It was then that Victoria began work on what she calls: "The story I've always wanted to write".

Tortoise Publishing was born when Victoria self-published the first of the Exmoor Pony trilogy – the Katy books.

Most of the original 6,000 print run was sold through Westcountry bookshops and tack dealers.

The books have local appeal and are popular with tourists, and through the Exmoor Pony Centre and Society.

Being her own saleswoman and supplier was hard work and often Victoria wanted to give it all up.

Then by chance, at the beginning of 2011, her book Midnight on Lundy was chosen as book of the month on the influential website Lovereading4kids.co.uk

This success spurred her on to find a publisher.

The books are now being published by Orion, with new titles.

"I'm a better writer now" says Victoria, who has taken on the difficult task of rewriting her books.

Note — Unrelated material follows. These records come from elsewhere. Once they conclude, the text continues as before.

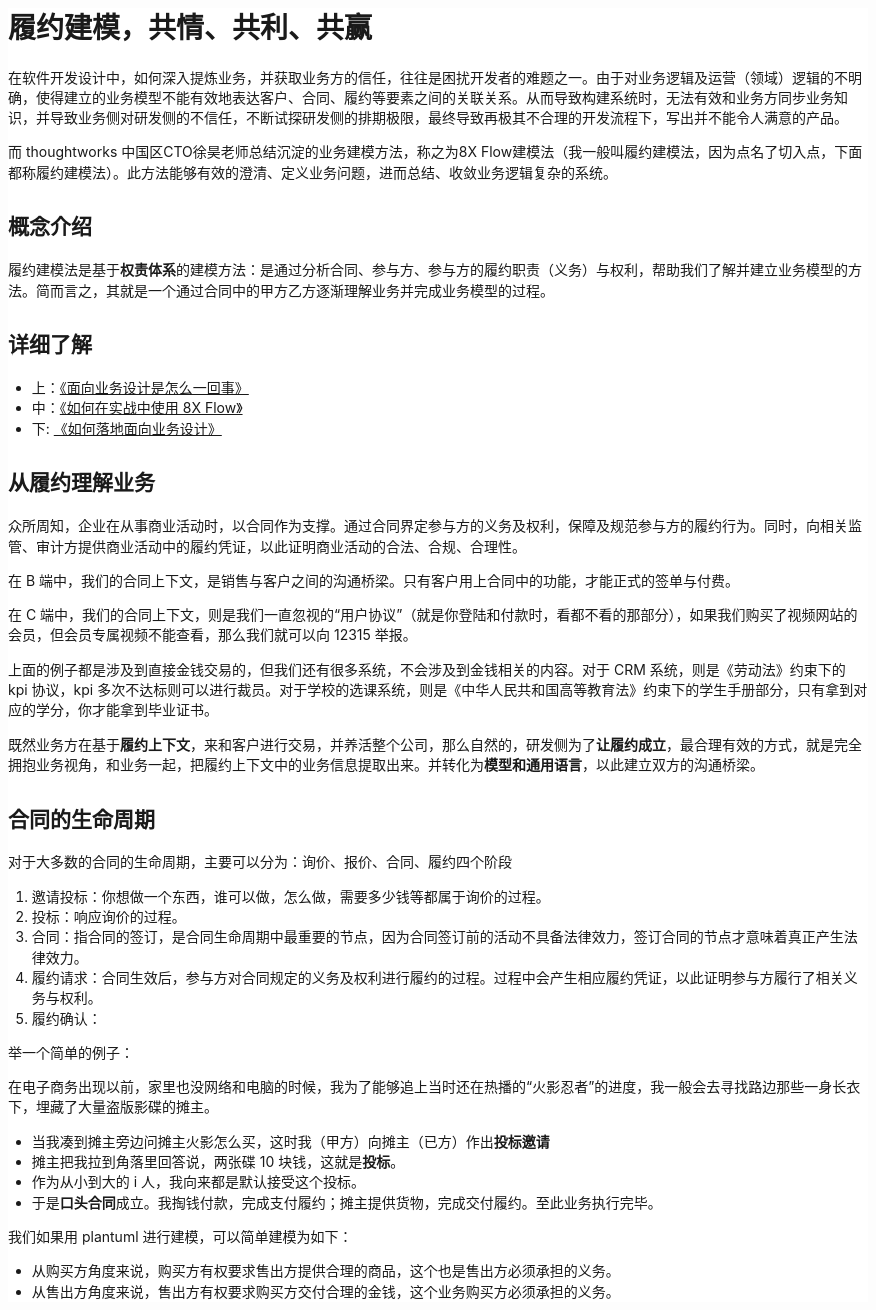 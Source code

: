 # 履约建模，共情、共利、共赢

在软件开发设计中，如何深入提炼业务，并获取业务方的信任，往往是困扰开发者的难题之一。由于对业务逻辑及运营（领域）逻辑的不明确，使得建立的业务模型不能有效地表达客户、合同、履约等要素之间的关联关系。从而导致构建系统时，无法有效和业务方同步业务知识，并导致业务侧对研发侧的不信任，不断试探研发侧的排期极限，最终导致再极其不合理的开发流程下，写出并不能令人满意的产品。

而 thoughtworks 中国区CTO徐昊老师总结沉淀的业务建模方法，称之为8X Flow建模法（我一般叫履约建模法，因为点名了切入点，下面都称履约建模法）。此方法能够有效的澄清、定义业务问题，进而总结、收敛业务逻辑复杂的系统。

## 概念介绍

履约建模法是基于**权责体系**的建模方法：是通过分析合同、参与方、参与方的履约职责（义务）与权利，帮助我们了解并建立业务模型的方法。简而言之，其就是一个通过合同中的甲方乙方逐渐理解业务并完成业务模型的过程。

## 详细了解
- 上：[《面向业务设计是怎么一回事》](https://www.bilibili.com/list/ml3484119151?spm_id_from=333.1387.0.0&oid=676769406&bvid=BV1MU4y1u7H3)
- 中：[《如何在实战中使用 8X Flow》](https://www.bilibili.com/list/ml3484119151?spm_id_from=333.1387.0.0&oid=934429338&bvid=BV1jM4y1P7eT)
- 下: [《如何落地面向业务设计》](https://www.bilibili.com/list/ml3484119151?spm_id_from=333.1387.0.0&oid=507106406&bvid=BV1dg411A76o)

## 从履约理解业务

众所周知，企业在从事商业活动时，以合同作为支撑。通过合同界定参与方的义务及权利，保障及规范参与方的履约行为。同时，向相关监管、审计方提供商业活动中的履约凭证，以此证明商业活动的合法、合规、合理性。

在 B 端中，我们的合同上下文，是销售与客户之间的沟通桥梁。只有客户用上合同中的功能，才能正式的签单与付费。

在 C 端中，我们的合同上下文，则是我们一直忽视的“用户协议”（就是你登陆和付款时，看都不看的那部分），如果我们购买了视频网站的会员，但会员专属视频不能查看，那么我们就可以向 12315 举报。

上面的例子都是涉及到直接金钱交易的，但我们还有很多系统，不会涉及到金钱相关的内容。对于 CRM 系统，则是《劳动法》约束下的 kpi 协议，kpi 多次不达标则可以进行裁员。对于学校的选课系统，则是《中华人民共和国高等教育法》约束下的学生手册部分，只有拿到对应的学分，你才能拿到毕业证书。

既然业务方在基于**履约上下文**，来和客户进行交易，并养活整个公司，那么自然的，研发侧为了**让履约成立**，最合理有效的方式，就是完全拥抱业务视角，和业务一起，把履约上下文中的业务信息提取出来。并转化为**模型和通用语言**，以此建立双方的沟通桥梁。
## 合同的生命周期

对于大多数的合同的生命周期，主要可以分为：询价、报价、合同、履约四个阶段
1. 邀请投标：你想做一个东西，谁可以做，怎么做，需要多少钱等都属于询价的过程。
2. 投标：响应询价的过程。
3. 合同：指合同的签订，是合同生命周期中最重要的节点，因为合同签订前的活动不具备法律效力，签订合同的节点才意味着真正产生法律效力。
4. 履约请求：合同生效后，参与方对合同规定的义务及权利进行履约的过程。过程中会产生相应履约凭证，以此证明参与方履行了相关义务与权利。
5. 履约确认：

举一个简单的例子：

在电子商务出现以前，家里也没网络和电脑的时候，我为了能够追上当时还在热播的“火影忍者”的进度，我一般会去寻找路边那些一身长衣下，埋藏了大量盗版影碟的摊主。
- 当我凑到摊主旁边问摊主火影怎么买，这时我（甲方）向摊主（已方）作出**投标邀请**
- 摊主把我拉到角落里回答说，两张碟 10 块钱，这就是**投标**。
- 作为从小到大的 i 人，我向来都是默认接受这个投标。
- 于是**口头合同**成立。我掏钱付款，完成支付履约；摊主提供货物，完成交付履约。至此业务执行完毕。

我们如果用 plantuml 进行建模，可以简单建模为如下：
- 从购买方角度来说，购买方有权要求售出方提供合理的商品，这个也是售出方必须承担的义务。
- 从售出方角度来说，售出方有权要求购买方交付合理的金钱，这个业务购买方必须承担的义务。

She says the rewritten versions are "much better but with the same basic story", and keep the illustrations provided by her husband Chris.

references in the titles have been taken out, to make them more marketable, but the stories are still set on Exmoor and Lundy.

Katy's Pony is being translated for the French market.

Horse books are mostly read by girls, and in the Pony Club boys are outnumbered by girls 80-1.

Her current project is a new trilogy, with a boy called Joe as the main protagonist.

He is a member of the Pony Club and even has a go at winning the Prince Philip Cup.

There are also references to farriery, and carthorses, inspired by the horse-drawn tours business the Eveleighs used to run on the moors.

This new project is a full time job for Victoria.

Sometimes the writing is enjoyable but it can be really hard work. "It's all-consuming" says Chris.

A love of the countryside; a love of horses and a fascination with what makes people tick continue to inspire her.

She said: "It's amazing that people and horses connect so well."

She has no ambitions to be the next Jilly Cooper and is more than happy writing for children.

Chris agrees, saying that an interesting story works well for adults to share with children and "pass on the pleasure".